HOLLYWOOD: Last night, in Encore Hollywood's digital intermediate theater, colorist Pankaj Bajpai offered a look at the company's advances on the popular FX series “Justified,” which puts into practice for the first time the long-anticipated Image Interchange Framework, or IIF, workflow.

The system, which began six years ago with the Academy’s Science and Technology Council and the American Society of Cinematographers, was developed in response to the growing concern about the ever-increasing number of different digital imagers and file formats and the equally diverse methods various post facilities were using to grade and process the material.

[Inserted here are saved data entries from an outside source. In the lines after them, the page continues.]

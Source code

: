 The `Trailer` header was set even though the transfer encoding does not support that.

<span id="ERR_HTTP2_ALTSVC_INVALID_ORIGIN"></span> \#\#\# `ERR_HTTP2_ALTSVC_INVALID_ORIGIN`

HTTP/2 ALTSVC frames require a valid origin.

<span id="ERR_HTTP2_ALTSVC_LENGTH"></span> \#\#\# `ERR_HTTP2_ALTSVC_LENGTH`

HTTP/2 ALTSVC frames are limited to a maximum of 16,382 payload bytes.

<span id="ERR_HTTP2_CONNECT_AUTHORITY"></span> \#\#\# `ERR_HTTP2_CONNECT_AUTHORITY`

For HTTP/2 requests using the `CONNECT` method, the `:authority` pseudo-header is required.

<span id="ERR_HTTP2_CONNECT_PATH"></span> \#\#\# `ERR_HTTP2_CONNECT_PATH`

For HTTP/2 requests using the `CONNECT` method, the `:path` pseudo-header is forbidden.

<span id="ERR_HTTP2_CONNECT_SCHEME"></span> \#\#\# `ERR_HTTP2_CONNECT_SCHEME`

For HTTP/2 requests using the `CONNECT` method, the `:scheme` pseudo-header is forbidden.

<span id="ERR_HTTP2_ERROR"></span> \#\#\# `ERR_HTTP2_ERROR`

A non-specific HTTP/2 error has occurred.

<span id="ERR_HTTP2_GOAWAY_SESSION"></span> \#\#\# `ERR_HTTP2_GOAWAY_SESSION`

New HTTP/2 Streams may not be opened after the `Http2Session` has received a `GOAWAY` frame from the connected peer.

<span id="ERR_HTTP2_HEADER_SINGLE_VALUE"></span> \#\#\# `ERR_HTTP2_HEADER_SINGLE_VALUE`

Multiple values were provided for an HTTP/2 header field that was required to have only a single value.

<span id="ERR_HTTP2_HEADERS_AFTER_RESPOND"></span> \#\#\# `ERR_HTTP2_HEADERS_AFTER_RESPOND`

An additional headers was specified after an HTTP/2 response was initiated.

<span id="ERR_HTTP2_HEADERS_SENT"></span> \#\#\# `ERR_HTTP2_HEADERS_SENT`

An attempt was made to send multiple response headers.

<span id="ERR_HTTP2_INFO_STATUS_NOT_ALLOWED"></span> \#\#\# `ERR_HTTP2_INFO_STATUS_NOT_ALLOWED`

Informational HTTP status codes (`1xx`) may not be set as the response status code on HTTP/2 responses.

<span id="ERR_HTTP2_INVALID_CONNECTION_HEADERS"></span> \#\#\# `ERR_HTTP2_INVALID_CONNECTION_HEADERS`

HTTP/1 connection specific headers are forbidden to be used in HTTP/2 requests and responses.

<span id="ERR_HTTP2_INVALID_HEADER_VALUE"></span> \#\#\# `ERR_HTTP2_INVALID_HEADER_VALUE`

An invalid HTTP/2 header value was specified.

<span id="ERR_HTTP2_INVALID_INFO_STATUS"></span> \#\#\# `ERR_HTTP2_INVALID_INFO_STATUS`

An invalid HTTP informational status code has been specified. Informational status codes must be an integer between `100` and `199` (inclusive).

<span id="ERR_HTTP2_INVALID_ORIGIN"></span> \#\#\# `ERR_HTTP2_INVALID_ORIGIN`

The associations, along with a great many industry partners, including Sony--maker of the SRW-9000PL camera used by cinematographer Francis Kenny on “Justified”--Autodesk (maker of the Lustre system Bajpai uses to grade the series), Encore Hollywood, Fujifilm and others, set out to create a new format for digital imagery that was open, able to hold all the dynamic range and color gamut any sensor could capture and allow for a more standardized way for cinematographers to communicate color decisions to colorists -- a digital equivalent of the photochemical realm's printer points, consistently used and universally understood by cinematographers.

At last night's event, Bajpai packed crowds of production and post pros into Encore's theater for a firsthand look at real-world examples of images put through this new workflow.

"There are many pieces to this," says Bajpai, "and it's very exciting and rewarding to be doing the work we're doing at Encore to develop the post part of the process. I think the value of all this speaks for itself in the images."